I am trying to run a MinariExperienceReplay with split trajectories applied, but I am running into a very dumb looking error. Is it possible that this line ->

from torchrl.objectives.utils import split_trajectories

must get substituted by this line?

from torchrl.collectors.utils import split_trajectories

because the function that we are trying to import does not exist.

---------------------------------------------------------------------------
ImportError                               Traceback (most recent call last)
Cell In[4], [line 147](vscode-notebook-cell:?execution_count=4&line=147)
    [144](vscode-notebook-cell:?execution_count=4&line=144)     print("✅ Training complete!")
    [146](vscode-notebook-cell:?execution_count=4&line=146) if __name__ == "__main__":
--> [147](vscode-notebook-cell:?execution_count=4&line=147)     train_cql_babyai()

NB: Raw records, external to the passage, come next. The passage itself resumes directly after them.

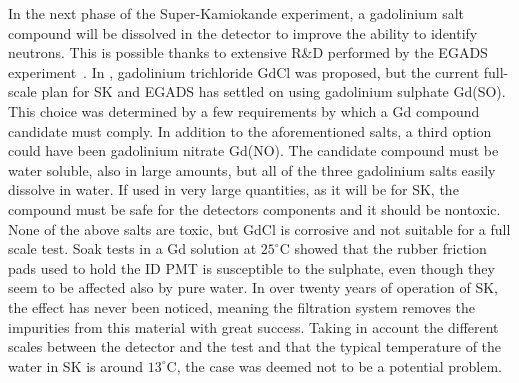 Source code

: In the next phase of the Super-Kamiokande experiment, a gadolinium salt compound %
will be dissolved in the detector to improve the ability to identify neutrons.
This is possible thanks to extensive R\&D performed by the EGADS experiment~\cite{Ikeda:2019pcm}.
In , gadolinium trichloride GdCl was proposed, %
but the current full-scale plan for SK and EGADS has settled on using gadolinium sulphate Gd(SO).
This choice was determined by a few requirements by which a Gd compound candidate must comply.
In addition to the aforementioned salts, a third option could have been gadolinium nitrate Gd(NO).
The candidate compound must be water soluble, also in large amounts, but all of the three gadolinium salts %
easily dissolve in water.
If used in very large quantities, as it will be for SK, the compound must be safe for %
the detectors components and it should be nontoxic. %
None of the above salts are toxic, but GdCl is corrosive and not suitable for a full scale test.
Soak tests in a Gd solution at $25^\circ$C showed that the rubber friction pads used to hold the ID PMT %
is susceptible to the sulphate, even though they seem to be affected also by pure water.
In over twenty years of operation of SK, the effect has never been noticed, meaning the filtration system %
removes the impurities from this material with great success.
Taking in account the different scales between the detector and the test and that the typical temperature %
of the water in SK is around $13^\circ$C, the case was deemed not to be a potential problem.
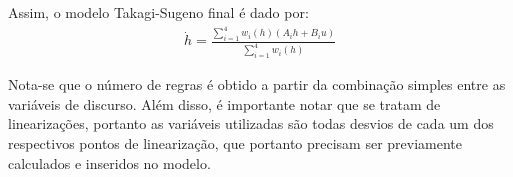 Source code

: \begin{itemize}
	Assim, o modelo Takagi-Sugeno final é dado por:
	\begin{align*}
		\dot{h} = \frac{\sum_{i=1}^{4}  w_i(h)(A_ih + B_i u)}{\sum_{i=1}^{4} w_i(h)}
	\end{align*}
	
	Nota-se que o número de regras é obtido a partir da combinação simples entre as variáveis de discurso. Além disso, é importante notar que se tratam de linearizações, portanto as variáveis utilizadas são todas desvios de cada um dos respectivos pontos de linearização, que portanto precisam ser previamente calculados e inseridos no modelo.
	
\end{itemize}

%


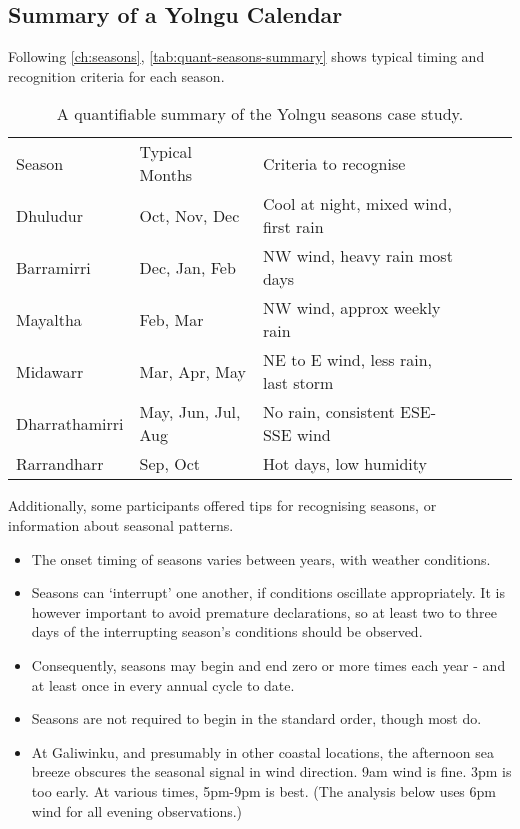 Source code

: \subsection{Summary of a Yolngu Calendar}
Following \autoref{ch:seasons}, \autoref{tab:quant-seasons-summary} shows
typical timing and recognition criteria for each season.


\begin{table}[h]
    \centering
    \begin{tabular}{llllll}
        Season          &  Typical Months       &  Criteria to recognise                    \\
        Dhuludur        &  Oct, Nov, Dec        &  Cool at night, mixed wind, first rain    \\
        Barramirri      &  Dec, Jan, Feb        &  NW wind, heavy rain most days            \\
        Mayaltha        &  Feb, Mar             &  NW wind, approx weekly rain              \\
        Midawarr        &  Mar, Apr, May        &  NE to E wind, less rain, last storm      \\
        Dharrathamirri  &  May, Jun, Jul, Aug   &  No rain, consistent ESE-SSE wind         \\
        Rarrandharr     &  Sep, Oct             &  Hot days, low humidity                   
    \end{tabular}
    \caption{A quantifiable summary of the Yolngu seasons case study.}
    \label{tab:quant-seasons-summary}
\end{table}


Additionally, some participants offered tips for recognising seasons,
or information about seasonal patterns.

\begin{itemize}
\item The onset timing of seasons varies between years, with weather conditions. 

\item Seasons can `interrupt' one another, if conditions oscillate appropriately.
        It is however important to avoid premature declarations, so at least two to
        three days of the interrupting season's conditions should be observed.

\item Consequently, seasons may begin and end zero or more times each year -
        and at least once in every annual cycle to date.

\item Seasons are not required to begin in the standard order, though most do.

\item At Galiwinku, and presumably in other coastal locations, the afternoon
        sea breeze obscures the seasonal signal in wind direction.
        9am wind is fine.  3pm is too early.  At various times, 5pm-9pm is best.
        (The analysis below uses 6pm wind for all evening observations.)
\end{itemize}




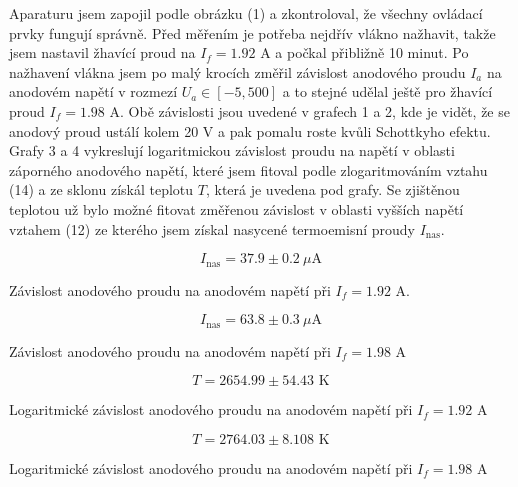 \documentclass[a4paper,11pt]{article}
\begin{document}
Aparaturu jsem zapojil podle obrázku (1) a zkontroloval, že všechny ovládací prvky fungují správně. Před měřením je potřeba nejdřív vlákno nažhavit, takže jsem nastavil žhavící proud na $ I_f = 1.92 $ A a počkal přibližně 10 minut. Po nažhavení vlákna jsem po malý krocích změřil závislost anodového proudu $ I_a $  na anodovém napětí v rozmezí $ U_a \in [-5, 500] $ a to stejné udělal ještě pro žhavící proud $ I_f = 1.98 $ A. Obě závislosti jsou uvedené v grafech 1 a 2, kde je vidět, že se anodový proud ustálí kolem 20 V a pak pomalu roste kvůli Schottkyho efektu. Grafy 3 a 4 vykreslují logaritmickou závislost proudu na napětí v oblasti záporného anodového napětí, které jsem fitoval podle zlogaritmováním vztahu (14) a ze sklonu získál teplotu $ T $, která je uvedena pod grafy. Se zjištěnou teplotou už bylo možné fitovat změřenou závislost v oblasti vyšších napětí vztahem (12) ze kterého jsem získal nasycené termoemisní proudy $ I_{\text{nas}} $.

\begin{table}[h]
    \captionsetup{type=graph}
    \begin{minipage}{.45\linewidth}
        \centering
        
        \[ I_{\text{nas}} = 37.9 \pm 0.2 \ \mu \text{A} \]
        \caption{ Závislost anodového proudu na anodovém napětí při $ I_f = 1.92 $ A. }
    \end{minipage}
    \hfill
    \begin{minipage}{.45\linewidth}
        \centering
        
        \[ I_{\text{nas}} = 63.8 \pm 0.3 \ \mu \text{A} \]
        \caption{Závislost anodového proudu na anodovém napětí při $ I_f = 1.98 $ A }
    \end{minipage}
\end{table}

\vspace{-30pt}

\begin{table}[h]
    \captionsetup{type=graph}
    \begin{minipage}{.45\linewidth}
        \centering
        
        \[ T = 2654.99 \pm 54.43 \text{ K} \]
        \caption{ Logaritmické závislost anodového proudu na anodovém napětí při $ I_f = 1.92 $ A }
    \end{minipage}
    \hfill
    \begin{minipage}{.45\linewidth}
        \centering
        
        \[ T = 2764.03 \pm 8.108 \text{ K} \]

        \caption{Logaritmické závislost anodového proudu na anodovém napětí při $ I_f = 1.98 $ A }
    \end{minipage}
\end{table}
\end{document}
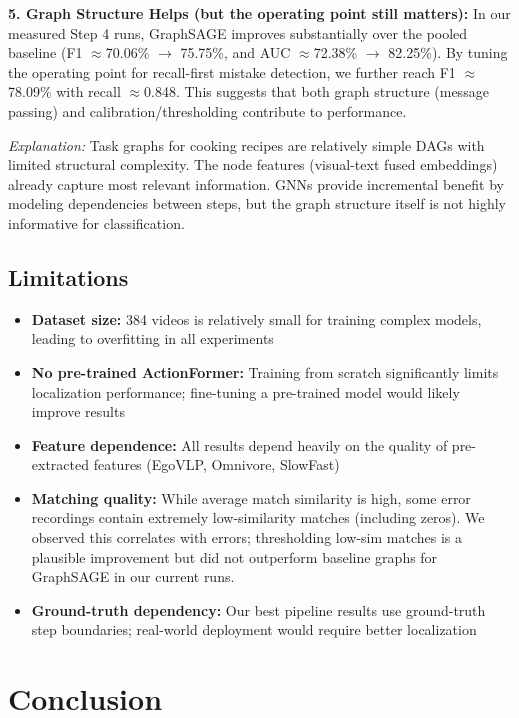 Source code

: \documentclass[10pt,twocolumn,letterpaper]{article}
\begin{document}
\textbf{5. Graph Structure Helps (but the operating point still matters):} In our measured Step 4 runs, GraphSAGE improves substantially over the pooled baseline (F1 $\approx$70.06\% $\rightarrow$ 75.75\%, and AUC $\approx$72.38\% $\rightarrow$ 82.25\%). By tuning the operating point for recall-first mistake detection, we further reach F1 $\approx$78.09\% with recall $\approx$0.848. This suggests that both graph structure (message passing) and calibration/thresholding contribute to performance.

\textit{Explanation:} Task graphs for cooking recipes are relatively simple DAGs with limited structural complexity. The node features (visual-text fused embeddings) already capture most relevant information. GNNs provide incremental benefit by modeling dependencies between steps, but the graph structure itself is not highly informative for classification.

\subsection{Limitations}

\begin{itemize}
    \item \textbf{Dataset size:} 384 videos is relatively small for training complex models, leading to overfitting in all experiments
    \item \textbf{No pre-trained ActionFormer:} Training from scratch significantly limits localization performance; fine-tuning a pre-trained model would likely improve results
    \item \textbf{Feature dependence:} All results depend heavily on the quality of pre-extracted features (EgoVLP, Omnivore, SlowFast)
    \item \textbf{Matching quality:} While average match similarity is high, some error recordings contain extremely low-similarity matches (including zeros). We observed this correlates with errors; thresholding low-sim matches is a plausible improvement but did not outperform baseline graphs for GraphSAGE in our current runs.
    \item \textbf{Ground-truth dependency:} Our best pipeline results use ground-truth step boundaries; real-world deployment would require better localization
\end{itemize}

\section{Conclusion}
\end{document}
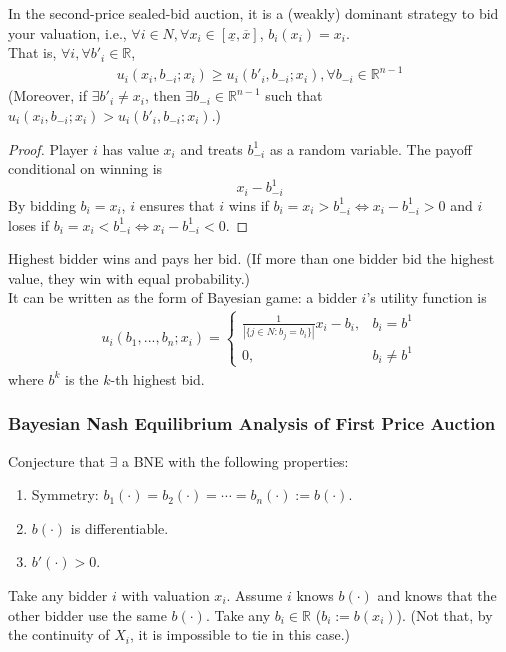 \documentclass[11pt]{elegantbook_2}
\begin{document}
\begin{theorem}
    In the second-price sealed-bid auction, it is a (weakly) dominant strategy to bid your valuation, i.e., $\forall i\in N,\forall x_i\in[\underline{x},\overline{x}]$, $b_i(x_i)=x_i$.\\
    That is, $\forall i, \forall b'_i\in \mathbb{R}$,
    \begin{equation}
        \begin{aligned}
            u_i(x_i,b_{-i};x_i)\geq u_i(b'_i,b_{-i};x_i), \forall b_{-i}\in \mathbb{R}^{n-1}
        \end{aligned}
        \nonumber
    \end{equation}
    (Moreover, if $\exists b'_{i}\neq x_i$, then $\exists b_{-i}\in \mathbb{R}^{n-1}$ such that $u_i(x_i,b_{-i};x_i)> u_i(b'_{i},b_{-i};x_i)$.)
\end{theorem}
\begin{proof}
    Player $i$ has value $x_i$ and treats $b^1_{-i}$ as a random variable. The payoff conditional on winning is $$x_i-b^1_{-i}$$ By bidding $b_i=x_i$, $i$ ensures that $i$ wins if $b_i=x_i>b^1_{-i}\Leftrightarrow x_i-b^1_{-i}>0$ and $i$ loses if $b_i=x_i<b^1_{-i}\Leftrightarrow x_i-b^1_{-i}<0$.
\end{proof}

\begin{definition}
    Highest bidder wins and pays her bid. (If more than one bidder bid the highest value, they win with equal probability.)\\
    It can be written as the form of Bayesian game: a bidder $i$'s utility function is
    \begin{equation}
        \begin{aligned}
            u_i(b_1,...,b_n;x_i)=\left\{\begin{matrix}
                \frac{1}{|\{j\in N:b_j=b_i\}|}x_i-b_i,&b_i=b^1\\
                0,&b_i\neq b^1
            \end{matrix}\right.
        \end{aligned}
        \nonumber
    \end{equation}
    where $b^k$ is the $k$-th highest bid.
\end{definition}


\subsubsection*{Bayesian Nash Equilibrium Analysis of First Price Auction}
Conjecture that $\exists$ a BNE with the following properties:
\begin{enumerate}
    \item Symmetry: $b_1(\cdot)=b_2(\cdot)=\cdots=b_n(\cdot):=b(\cdot)$.
    \item $b(\cdot)$ is differentiable.
    \item $b'(\cdot)>0$.
\end{enumerate}
Take any bidder $i$ with valuation $x_i$. Assume $i$ knows $b(\cdot)$ and knows that the other bidder use the same $b(\cdot)$. Take any $b_i\in \mathbb{R}$ ($b_i:=b(x_i)$). (Not that, by the continuity of $X_i$, it is impossible to tie in this case.)
\end{document}
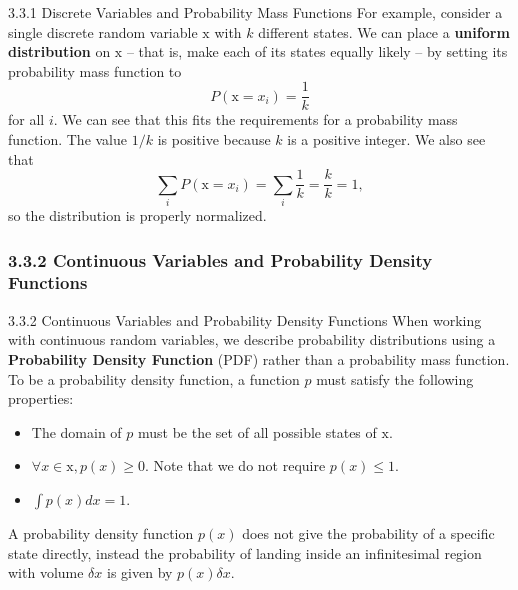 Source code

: \begin{frame}{3.3.1 Discrete Variables and Probability Mass Functions}
    \justifying
    For example, consider a single discrete random variable $\mathrm{x}$ with $k$ different states. We can place a \textbf{uniform distribution} on $\mathrm{x}$ -- that is, make each of its states equally likely -- by setting its probability mass function to
    \begin{equation}
        P(\mathrm{x} = x_{i}) = \frac{1}{k}
        \label{eq:3_1}
    \end{equation}
    for all $i$. We can see that this fits the requirements for a probability mass function. The value $1/k$ is positive because $k$ is a positive integer. We also see that
    \begin{equation}
        \sum_{i}P(\mathrm{x} = x_{i}) = \sum_{i}\frac{1}{k}=\frac{k}{k} = 1,
        \label{eq:3_2}
    \end{equation}
    so the distribution is properly normalized.
\end{frame}{}

\subsubsection{3.3.2 Continuous Variables and Probability Density Functions}
\begin{frame}{3.3.2 Continuous Variables and Probability Density Functions}
    \justifying
    When working with continuous random variables, we describe probability distributions using a \textbf{Probability Density Function} (PDF) rather than a probability mass function. To be a probability density function, a function $p$ must satisfy the following properties:
    \begin{itemize}
        \justifying
        \item The domain of $p$ must be the set of all possible states of $\mathrm{x}$.
        \item $\forall x \in \mathrm{x}, p(x) \geq 0$. Note that we do not require $p(x) \leq 1$.
        \item $\int p(x) dx = 1$.
    \end{itemize}
    A probability density function $p(x)$ does not give the probability of a specific state directly, instead the probability of landing inside an infinitesimal region with volume $\delta x$ is given by $p(x)\delta x$.
\end{frame}

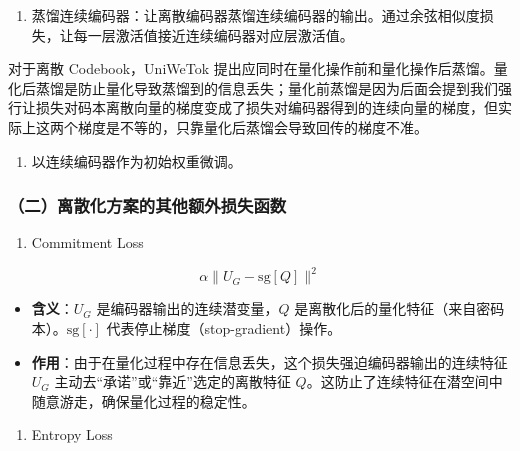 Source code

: \begin{enumerate}
\def\labelenumi{\arabic{enumi}.}
\tightlist
\item
  蒸馏连续编码器：让离散编码器蒸馏连续编码器的输出。通过余弦相似度损失，让每一层激活值接近连续编码器对应层激活值。
\end{enumerate}

对于离散 Codebook，UniWeTok 提出应同时在量化操作前和量化操作后蒸馏。量化后蒸馏是防止量化导致蒸馏到的信息丢失；量化前蒸馏是因为后面会提到我们强行让损失对码本离散向量的梯度变成了损失对编码器得到的连续向量的梯度，但实际上这两个梯度是不等的，只靠量化后蒸馏会导致回传的梯度不准。

\begin{enumerate}
\def\labelenumi{\arabic{enumi}.}
\setcounter{enumi}{1}
\tightlist
\item
  以连续编码器作为初始权重微调。
\end{enumerate}

\hypertarget{ux4e8cux79bbux6563ux5316ux65b9ux6848ux7684ux5176ux4ed6ux989dux5916ux635fux5931ux51fdux6570}{%
\subsubsection{（二）离散化方案的其他额外损失函数}\label{ux4e8cux79bbux6563ux5316ux65b9ux6848ux7684ux5176ux4ed6ux989dux5916ux635fux5931ux51fdux6570}}

\begin{enumerate}
\def\labelenumi{\arabic{enumi}.}
\tightlist
\item
  Commitment Loss
\end{enumerate}

\[
\alpha\lVert U_G-\mathrm{sg}[Q]\rVert^2
\]

\begin{itemize}
\tightlist
\item
  \textbf{含义}：\(U_G\) 是编码器输出的连续潜变量，\(Q\) 是离散化后的量化特征（来自密码本）。\(\mathrm{sg}[\cdot]\) 代表停止梯度（stop-gradient）操作。
\item
  \textbf{作用}：由于在量化过程中存在信息丢失，这个损失强迫编码器输出的连续特征 \(U_G\) 主动去``承诺''或``靠近''选定的离散特征 \(Q\)。这防止了连续特征在潜空间中随意游走，确保量化过程的稳定性。
\end{itemize}

\begin{enumerate}
\def\labelenumi{\arabic{enumi}.}
\setcounter{enumi}{1}
\tightlist
\item
  Entropy Loss
\end{enumerate}

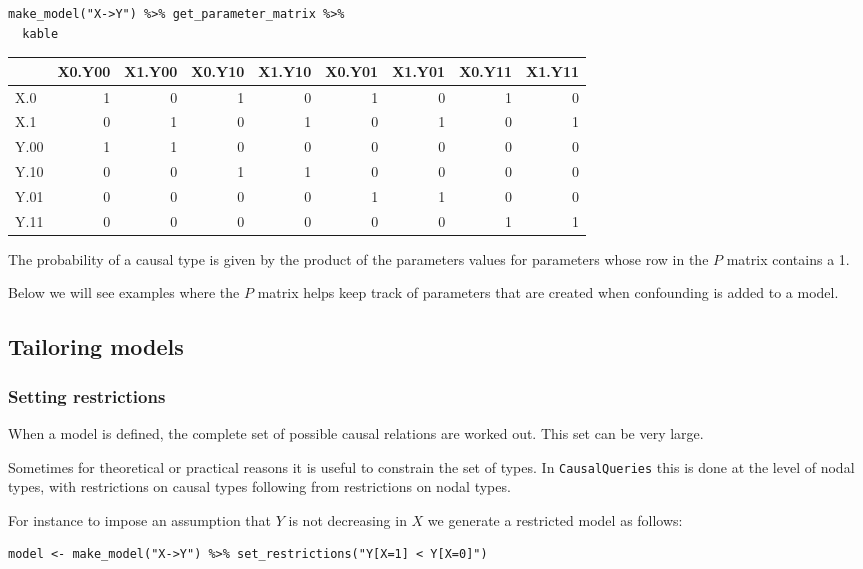 \documentclass[
  article]{jss}
\begin{document}
\begin{verbatim}
make_model("X->Y") %>% get_parameter_matrix %>%
  kable
\end{verbatim}

\begin{longtable}[]{@{}lrrrrrrrr@{}}
\toprule\noalign{}
& X0.Y00 & X1.Y00 & X0.Y10 & X1.Y10 & X0.Y01 & X1.Y01 & X0.Y11 &
X1.Y11 \\
\midrule\noalign{}
\endhead
\bottomrule\noalign{}
\endlastfoot
X.0 & 1 & 0 & 1 & 0 & 1 & 0 & 1 & 0 \\
X.1 & 0 & 1 & 0 & 1 & 0 & 1 & 0 & 1 \\
Y.00 & 1 & 1 & 0 & 0 & 0 & 0 & 0 & 0 \\
Y.10 & 0 & 0 & 1 & 1 & 0 & 0 & 0 & 0 \\
Y.01 & 0 & 0 & 0 & 0 & 1 & 1 & 0 & 0 \\
Y.11 & 0 & 0 & 0 & 0 & 0 & 0 & 1 & 1 \\
\end{longtable}

The probability of a causal type is given by the product of the
parameters values for parameters whose row in the \(P\) matrix contains
a 1.

Below we will see examples where the \(P\) matrix helps keep track of
parameters that are created when confounding is added to a model.

\hypertarget{tailoring-models}{%
\subsection{Tailoring models}\label{tailoring-models}}

\hypertarget{restrictions}{%
\subsubsection{Setting restrictions}\label{restrictions}}

When a model is defined, the complete set of possible causal relations
are worked out. This set can be very large.

Sometimes for theoretical or practical reasons it is useful to constrain
the set of types. In \texttt{CausalQueries} this is done at the level of
nodal types, with restrictions on causal types following from
restrictions on nodal types.

For instance to impose an assumption that \(Y\) is not decreasing in
\(X\) we generate a restricted model as follows:

\begin{verbatim}
model <- make_model("X->Y") %>% set_restrictions("Y[X=1] < Y[X=0]")
\end{verbatim}
\end{document}
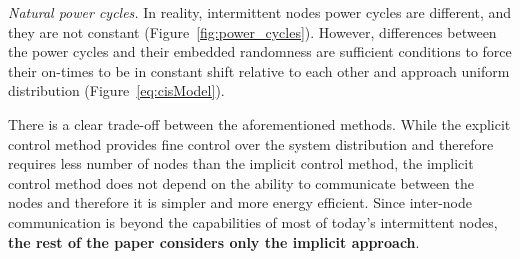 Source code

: \noindent\textit{Natural power cycles.}
In reality, intermittent nodes power cycles are different, and they are not constant (Figure~\ref{fig:power_cycles}). However, differences between the power cycles and their embedded randomness are sufficient conditions to force their on-times to be in constant shift relative to each other and approach uniform distribution (Figure~\ref{eq:cisModel}). 

There is a clear trade-off between the aforementioned methods. While the explicit control method provides fine control over the system 
distribution and therefore requires less number of nodes than the implicit control method, the implicit control method does not depend on the ability to communicate between the nodes and therefore it is simpler and more energy efficient. Since inter-node communication is beyond the capabilities of most of today's intermittent nodes, \textbf{the rest of the paper considers only the implicit approach}.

Cell In[4], [line 90](vscode-notebook-cell:?execution_count=4&line=90)
     [87](vscode-notebook-cell:?execution_count=4&line=87) device = torch.device("cuda" if torch.cuda.is_available() else "cpu")
     [89](vscode-notebook-cell:?execution_count=4&line=89) # Load replay buffer
---> [90](vscode-notebook-cell:?execution_count=4&line=90) buffer = MinariExperienceReplay(
     [91](vscode-notebook-cell:?execution_count=4&line=91)     dataset_id=dataset_id,
     [92](vscode-notebook-cell:?execution_count=4&line=92)     batch_size=batch_size,
     [93](vscode-notebook-cell:?execution_count=4&line=93)     download=True,
     [94](vscode-notebook-cell:?execution_count=4&line=94)     split_trajs=True,
     [95](vscode-notebook-cell:?execution_count=4&line=95)     root=f"{os.getenv('HOME')}/.minari/datasets"
     [96](vscode-notebook-cell:?execution_count=4&line=96) )
     [98](vscode-notebook-cell:?execution_count=4&line=98) # Build vocabulary and attach transform
     [99](vscode-notebook-cell:?execution_count=4&line=99) vocab = build_mission_vocab(buffer)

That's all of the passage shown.